# Bird netting



## mgmarty (Aug 10, 2015)

There all netted! Take that birds!


----------



## OilnH2O (Aug 15, 2015)

Watch it... they are cagy little... things!


----------



## dwhill40 (Sep 6, 2015)

Hello,
In hopes of tasting a grape next year..., I have begun planning my bird netting efforts. I have a couple of questions. What brands of netting will last and are of a good consistency for a split trellis? I measure 12 ft around the shoots to the cordons, so what method of tying or securing the netting on the bottom of the vines is typically used? Thanks in advance.


----------



## grapeman (Sep 6, 2015)

I have settled on Bare-Hands netting, now called Avi-guard netting as it is much easier on the hands applying it and gives pretty good life and durability. It comes in 17 feet wide pieces. Put the two sides together underneath, give it a bit of a roll every so often (between vines or similar distance) and apply a clip- I use C-clips. Here is a link http://www.7springsfarm.com/avigard...-flex-extra-long-life-17-ft-x-1000-ft-450-00/


----------



## OilnH2O (Sep 6, 2015)

grapeman said:


> I have settled on Bare-Hands netting, now called Avi-guard netting as it is much easier on the hands applying it and gives pretty good life and durability. It comes in 17 feet wide pieces. Put the two sides together underneath, give it a bit of a roll every so often (between vines or similar distance) and apply a clip- I use C-clips. Here is a link http://www.7springsfarm.com/avigard...-flex-extra-long-life-17-ft-x-1000-ft-450-00/



Mine is similar to Rich's - although I don't know the brand - it is 17 wide, green with white lines (including a double line to indicate the center line). I get it at an orchard supply place for around 65 cents/linear foot. The price for a thousand feet is a good deal - if you need that much!

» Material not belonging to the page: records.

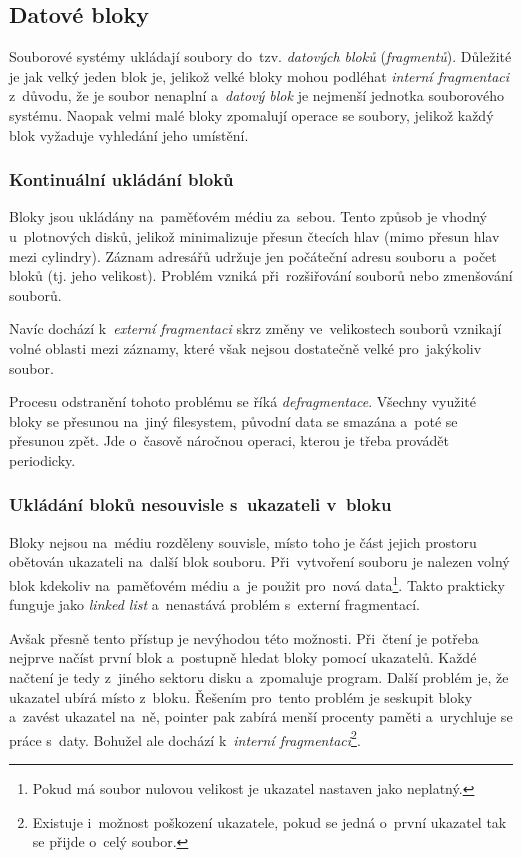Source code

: \subsection{Datové bloky}

Souborové systémy ukládají soubory do~tzv. \emph{datových bloků} (\emph{fragmentů}). Důležité je jak velký jeden blok je, jelikož velké bloky mohou podléhat \emph{interní fragmentaci} z~důvodu, že je soubor nenaplní a~\emph{datový blok} je nejmenší jednotka souborového systému. Naopak velmi malé bloky zpomalují operace se soubory, jelikož každý blok vyžaduje vyhledání jeho umístění.

\subsubsection{Kontinuální ukládání bloků}

Bloky jsou ukládány na~paměťovém médiu za~sebou. Tento způsob je vhodný u~plotnových disků, jelikož minimalizuje přesun čtecích hlav (mimo přesun hlav mezi cylindry). Záznam adresářů udržuje jen počáteční adresu souboru a~počet bloků (tj. jeho velikost). Problém vzniká při~rozšiřování souborů nebo zmenšování souborů.

Navíc dochází k~\emph{externí fragmentaci} skrz změny ve~velikostech souborů vznikají volné oblasti mezi záznamy, které však nejsou dostatečně velké pro~jakýkoliv soubor.

Procesu odstranění tohoto problému se říká \emph{defragmentace}. Všechny využité bloky se přesunou na~jiný filesystem, původní data se smazána a~poté se přesunou zpět. Jde o~časově náročnou operaci, kterou je třeba provádět periodicky.

\subsubsection{Ukládání bloků nesouvisle s~ukazateli v~bloku}

Bloky nejsou na~médiu rozděleny souvisle, místo toho je část jejich prostoru obětován ukazateli na~další blok souboru. Při~vytvoření souboru je nalezen volný blok kdekoliv na~paměťovém médiu a~je použit pro~nová data\footnote{Pokud má soubor nulovou velikost je ukazatel nastaven jako neplatný.}. Takto prakticky funguje jako \emph{linked list} a~nenastává problém s~externí fragmentací.

Avšak přesně tento přístup je nevýhodou této možnosti. Při~čtení je potřeba nejprve načíst první blok a~postupně hledat bloky pomocí ukazatelů. Každé načtení je tedy z~jiného sektoru disku a~zpomaluje program. Další problém je, že ukazatel ubírá místo z~bloku. Řešením pro~tento problém je seskupit bloky a~zavést ukazatel na~ně, pointer pak zabírá menší procenty paměti a~urychluje se práce s~daty. Bohužel ale dochází k~\emph{interní fragmentaci}\footnote{Existuje i~možnost poškození ukazatele, pokud se jedná o~první ukazatel tak se přijde o~celý soubor.}.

Rich, what are your "C-clips?" I've been trying to find a source for "bread clips" which are the plastic clips that hold a loaf of bread- the bag - together. The Orchard Supply place I use was out (and they are oversize from the kind used on bread bags) and had no idea if they'd get anymore this year. 
-Dave


----------



## ibglowin (Sep 6, 2015)

Thats a great price on the AviGard netting.


----------



## mgmarty (Sep 6, 2015)

Is it worth the extra money? I buy the cheap stuff off Amazon. 14x200 for 100 dollars. I can easily get two or three seasons. Boy I would like to see those clips, never thought of the bread bag
clip.


----------



## grapeman (Sep 7, 2015)

I actually get mine from Plantra and it is a lot cheaper. 2500 feet by 17 is $539. Shipping is free with that size and they have multiple bag deals. http://www.plantra.com/BirdNetting/AviGardFlexDiamondMeshBirdNetForRows.aspx
They may offer smaller bag sizes or you can get together with others to split up a bag.
Yes you can get the 14 by 200 foot rolls cheaper, but they tear your cuticles up. The type I am using is very easy on your fingers. The C-clips are very hard to find now. last year I got a huge bag of bread clips. Dubois Agrinovations has a bit larger c-clip shown here http://www.duboisag.com/en/clips-for-bird-netting.html

Many places carry the bread clips but the smaller easier to apply red ones I use are very rare now.


----------



## GreginND (Sep 7, 2015)

A friend of mine tents his whole vineyard with netting on 10 foot posts. Makes tending the vines and harvesting easier without having to remove the nets. You can work underneath them. Since my vineyards are less than an acre each I'm considering doing this.


----------



## OilnH2O (Sep 7, 2015)

Thanks, Rich - I haven't been able to find the bread clips - red or white or any other color, or size, anywhere! Except on line in 2500 lots which is about 2000 more than I need... I was thinking the larger, 2-inch size would actually be more of an easy on-off twist...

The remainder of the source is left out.